Yes, sir, three bladders full, sir, and damn your bloody eyes, sir. “Sorry, sir,” Sharpe said instead. So maybe proper officers didn’t piss? He sensed the company was laughing at him and he ran to catch up, fiddling with his buttons. Still there was no gunfire from the Mahratta center. Why not? But then a cannon on one of the enemy flanks fired slantwise across the field and the ball grazed right through number six company, ripping a front rank man’s feet off and slashing a man behind through the knees. Another soldier was limping, his leg deeply pierced by a splinter from his neighbor’s bone. Corporal McCallum, one of the file-closers, tugged men into the gap while a piper ran across to bandage the wounded men. The injured would be left where they fell until after the battle when, if they still lived, they would be carried to the surgeons. And if they survived the knives and saws they would be shipped home, good for nothing except to be a burden on the parish. Or maybe the Scots did not have parishes; Sharpe was not sure, but he was certain the buggers had workhouses. Everyone had workhouses and paupers’ graveyards. Better to be buried out here in the black earth of enemy India than condemned to the charity of a workhouse.
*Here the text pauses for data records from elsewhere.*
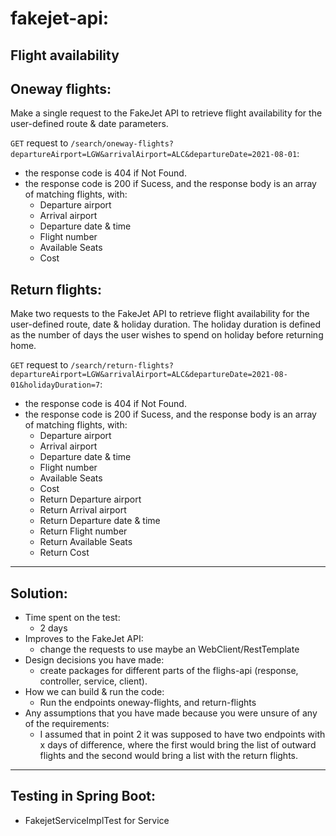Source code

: # fakejet-api:
Flight availability
---------------------------------------------------------------------------------------------
## Oneway flights:
Make a single request to the FakeJet API to retrieve flight availability for the user-defined route & date parameters.

`GET` request to `/search/oneway-flights?departureAirport=LGW&arrivalAirport=ALC&departureDate=2021-08-01`:
* the response code is 404 if Not Found.
* the response code is 200 if Sucess, and the response body is an array of matching flights, with:
   - Departure airport
   - Arrival airport
   - Departure date & time
   - Flight number
   - Available Seats
   - Cost

## Return flights:
Make two requests to the FakeJet API to retrieve flight availability for the user-defined route, date & holiday duration. 
The holiday duration is defined as the number of days the user wishes to spend on holiday before returning home.

`GET` request to `/search/return-flights?departureAirport=LGW&arrivalAirport=ALC&departureDate=2021-08-01&holidayDuration=7`:
* the response code is 404 if Not Found.
* the response code is 200 if Sucess, and the response body is an array of matching flights, with:
   - Departure airport
   - Arrival airport
   - Departure date & time
   - Flight number
   - Available Seats
   - Cost
   - Return Departure airport
   - Return Arrival airport
   - Return Departure date & time
   - Return Flight number
   - Return Available Seats
   - Return Cost

----------------------
## Solution:
* Time spent on the test:
   - 2 days
* Improves to the FakeJet API: 
   - change the requests to use maybe an WebClient/RestTemplate
* Design decisions you have made:
   - create packages for different parts of the flighs-api (response, controller, service, client).
* How we can build & run the code:
   - Run the endpoints oneway-flights, and return-flights
* Any assumptions that you have made because you were unsure of any of the requirements:
   - I assumed that in point 2 it was supposed to have two endpoints with x days of difference, where the first would bring the list of outward flights and the second would bring a list with the return flights.


----------------------
## Testing in Spring Boot:
* FakejetServiceImplTest for Service
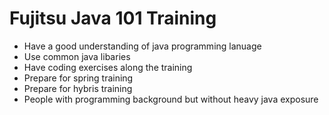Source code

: # Fujitsu Java 101 Training
  - Have a good understanding of java programming lanuage
  - Use common java libaries
  - Have coding exercises along the training
  - Prepare for spring training
  - Prepare for hybris training
  - People with programming background but without heavy java exposure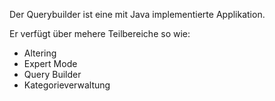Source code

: 
Der Querybuilder ist eine mit Java implementierte Applikation.

Er verfügt über mehere Teilbereiche so wie:
* Altering
* Expert Mode
* Query Builder
* Kategorieverwaltung
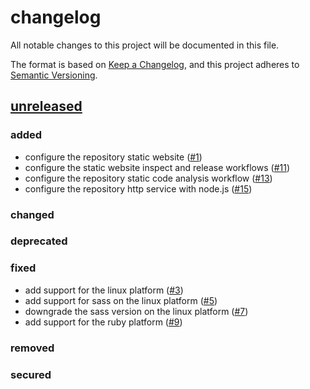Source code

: # changelog

All notable changes to this project will be documented in this file.

The format is based on [Keep a Changelog][changelog],
and this project adheres to [Semantic Versioning][semver].

## [unreleased]

### added

- configure the repository static website ([#1](https://github.com/derftx/casita/issues/1))
- configure the static website inspect and release workflows ([#11](https://github.com/derftx/casita/issues/11))
- configure the repository static code analysis workflow ([#13](https://github.com/derftx/casita/issues/13))
- configure the repository http service with node.js ([#15](https://github.com/derftx/casita/issues/15))

### changed

### deprecated

### fixed

- add support for the linux platform ([#3](https://github.com/derftx/casita/issues/3))
- add support for sass on the linux platform ([#5](https://github.com/derftx/casita/issues/5))
- downgrade the sass version on the linux platform ([#7](https://github.com/derftx/casita/issues/7))
- add support for the ruby platform ([#9](https://github.com/derftx/casita/issues/9))

### removed

### secured

[changelog]: https://keepachangelog.com/en/1.0.0
[semver]: https://semver.org/spec/v2.0.0.html
[unreleased]: https://github.com/derftx/casita
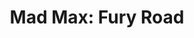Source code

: ---
title: "Mad Max: Fury Road"

year: 2015

director: "George Miller"

summary: "A bunch of monster cars driving around the desert with people killing eachother on them"

comment: "At first I didn't see the charm. But then I once described as above and immediately realized its greatness"

image: "https://media.giphy.com/media/wUcvtcZOA25bi/giphy.gif"

imdb: "https://www.imdb.com/title/tt1392190/"

quotes:
 - "I live, I die. I LIVE AGAIN!"
---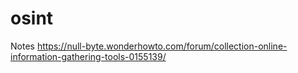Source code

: # osint
Notes
https://null-byte.wonderhowto.com/forum/collection-online-information-gathering-tools-0155139/
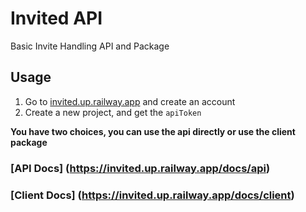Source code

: # Invited API

Basic Invite Handling API and Package


## Usage

1. Go to [invited.up.railway.app](https://invited.up.railway.app) and create an account
2. Create a new project, and get the `apiToken`

**You have two choices, you can use the api directly or use the client package**

### [API Docs] (https://invited.up.railway.app/docs/api)

### [Client Docs] (https://invited.up.railway.app/docs/client)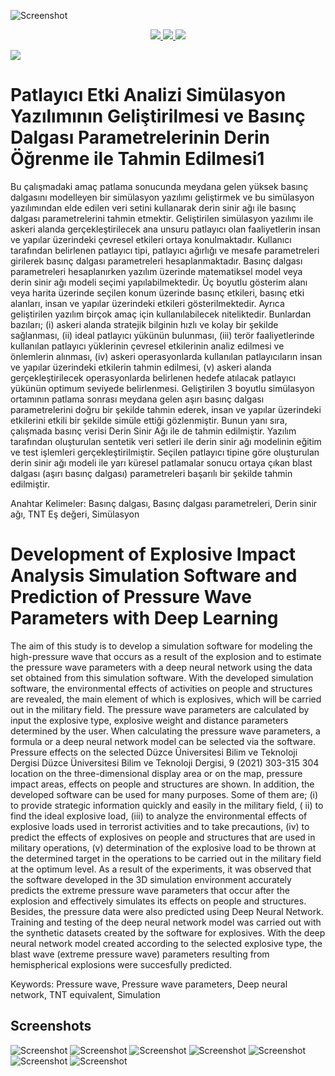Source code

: ![Screenshot](/doc/img/header.png)

<p align="center">

<a href="https://dergipark.org.tr/en/pub/dubited/issue/67474/1014063" target="_blank">
<img src="https://img.shields.io/badge/Duzce%20University%20Journal%20of%20Science%20and%20Technology%20Article-21296e?style=for-the-badge"/>
</a>

<a href="/doc/pdf/Report.pdf" target="_blank">
<img src="https://img.shields.io/badge/2242%20TÜBİTAK%20Report-e53a25?style=for-the-badge"/>
</a>

<a href="/doc/bin" target="_blank">
<img src="https://img.shields.io/badge/Download-333333?style=for-the-badge"/>
</a>

</p>

<a href="/doc/video/EEA.mp4" target="_blank">
<img src="/doc/img/player.png"/>
</a>

# Patlayıcı Etki Analizi Simülasyon Yazılımının Geliştirilmesi ve Basınç Dalgası Parametrelerinin Derin Öğrenme ile Tahmin Edilmesi1

Bu çalışmadaki amaç patlama sonucunda meydana gelen yüksek basınç dalgasını modelleyen bir simülasyon yazılımı geliştirmek ve bu simülasyon
yazılımından elde edilen veri setini kullanarak derin sinir ağı ile basınç dalgası parametrelerini tahmin etmektir. Geliştirilen simülasyon yazılımı
ile askeri alanda gerçekleştirilecek ana unsuru patlayıcı olan faaliyetlerin insan ve yapılar üzerindeki çevresel etkileri ortaya konulmaktadır.
Kullanıcı tarafından belirlenen patlayıcı tipi, patlayıcı ağırlığı ve mesafe parametreleri girilerek basınç dalgası parametreleri hesaplanmaktadır.
Basınç dalgası parametreleri hesaplanırken yazılım üzerinde matematiksel model veya derin sinir ağı modeli seçimi yapılabilmektedir. Üç boyutlu
gösterim alanı veya harita üzerinde seçilen konum üzerinde basınç etkileri, basınç etki alanları, insan ve yapılar üzerindeki etkileri
gösterilmektedir. Ayrıca geliştirilen yazılım birçok amaç için kullanılabilecek niteliktedir. Bunlardan bazıları; (i) askeri alanda stratejik bilginin
hızlı ve kolay bir şekilde sağlanması, (ii) ideal patlayıcı yükünün bulunması, (iii) terör faaliyetlerinde kullanılan patlayıcı yüklerinin çevresel
etkilerinin analiz edilmesi ve önlemlerin alınması, (iv) askeri operasyonlarda kullanılan patlayıcıların insan ve yapılar üzerindeki etkilerin tahmin
edilmesi, (v) askeri alanda gerçekleştirilecek operasyonlarda belirlenen hedefe atılacak patlayıcı yükünün optimum seviyede belirlenmesi. Geliştirilen
3 boyutlu simülasyon ortamının patlama sonrası meydana gelen aşırı basınç dalgası parametrelerini doğru bir şekilde tahmin ederek, insan ve yapılar
üzerindeki etkilerini etkili bir şekilde simüle ettiği gözlenmiştir. Bunun yanı sıra, çalışmada basınç verisi Derin Sinir Ağı ile de tahmin
edilmiştir. Yazılım tarafından oluşturulan sentetik veri setleri ile derin sinir ağı modelinin eğitim ve test işlemleri gerçekleştirilmiştir. Seçilen
patlayıcı tipine göre oluşturulan derin sinir ağı modeli ile yarı küresel patlamalar sonucu ortaya çıkan blast dalgası (aşırı basınç dalgası)
parametreleri başarılı bir şekilde tahmin edilmiştir.

Anahtar Kelimeler: Basınç dalgası, Basınç dalgası parametreleri, Derin sinir ağı, TNT Eş değeri, Simülasyon

# Development of Explosive Impact Analysis Simulation Software and Prediction of Pressure Wave Parameters with Deep Learning

The aim of this study is to develop a simulation software for modeling the high-pressure wave that occurs as a result of the explosion and to estimate
the pressure wave parameters with a deep neural network using the data set obtained from this simulation software. With the developed simulation
software, the environmental effects of activities on people and structures are revealed, the main element of which is explosives, which will be
carried out in the military field. The pressure wave parameters are calculated by input the explosive type, explosive weight and distance parameters
determined by the user. When calculating the pressure wave parameters, a formula or a deep neural network model can be selected via the software.
Pressure effects on the selected Düzce Üniversitesi Bilim ve Teknoloji Dergisi Düzce Üniversitesi Bilim ve Teknoloji Dergisi, 9 (2021) 303-315 304
location on the three-dimensional display area or on the map, pressure impact areas, effects on people and structures are shown. In addition, the
developed software can be used for many purposes. Some of them are; (i) to provide strategic information quickly and easily in the military field, (
ii) to find the ideal explosive load, (iii) to analyze the environmental effects of explosive loads used in terrorist activities and to take
precautions, (iv) to predict the effects of explosives on people and structures that are used in military operations, (v) determination of the
explosive load to be thrown at the determined target in the operations to be carried out in the military field at the optimum level. As a result of
the experiments, it was observed that the software developed in the 3D simulation environment accurately predicts the extreme pressure wave parameters
that occur after the explosion and effectively simulates its effects on people and structures. Besides, the pressure data were also predicted using
Deep Neural Network. Training and testing of the deep neural network model was carried out with the synthetic datasets created by the software for
explosives. With the deep neural network model created according to the selected explosive type, the blast wave (extreme pressure wave) parameters
resulting from hemispherical explosions were succesfully predicted.

Keywords: Pressure wave, Pressure wave parameters, Deep neural network, TNT equivalent, Simulation

## Screenshots

![Screenshot](/doc/img/picture1.png)
![Screenshot](/doc/img/picture2.png)
![Screenshot](/doc/img/picture3.png)
![Screenshot](/doc/img/picture4.png)
![Screenshot](/doc/img/picture5.png)
![Screenshot](/doc/img/picture6.png)
![Screenshot](/doc/img/picture7.png)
Then he saw why the guns in the center of the Mahratta line had ceased fire. The gaps between the guns were suddenly filled with men running forward. Men in long robes and headdresses. They streamed between the gaps, then joined together ahead of the guns beneath long green banners that trailed from silver-topped poles. Arabs, Sharpe thought. He had seen some at Ahmednuggur, but most of those had been dead. He remembered Sevajee, the Mahratta who fought alongside Colonel McCandless, saying that the Arab mercenaries were the best of all the enemy troops.
Now there was a horde of desert warriors coming straight for the 74th and their kilted neighbors.
The Arabs came in a loose formation. Their guns had decorated stocks that glinted in the sunlight, while curved swords were scabbarded at their waists. They came almost jauntily, as though they had utter confidence in their ability. How many were there? A thousand? Sharpe reckoned at least a thousand. Their officers were on horseback. They did not advance in ranks and files, but in a mass, and some, the bravest men, ran ahead as if eager to start the killing. The great robed mass was chanting a shrill war cry, while in its center drummers were beating huge instruments that pulsed a belly-thumping beat across the field. Sharpe watched the nearest British gun load with canister. The green banners were being waved from side to side so that the silk trails snaked over the warriors’ heads. Something was written on the banners, but it was in no script that Sharpe recognized.
“Seventy-fourth!” Major Swinton called. “Halt!”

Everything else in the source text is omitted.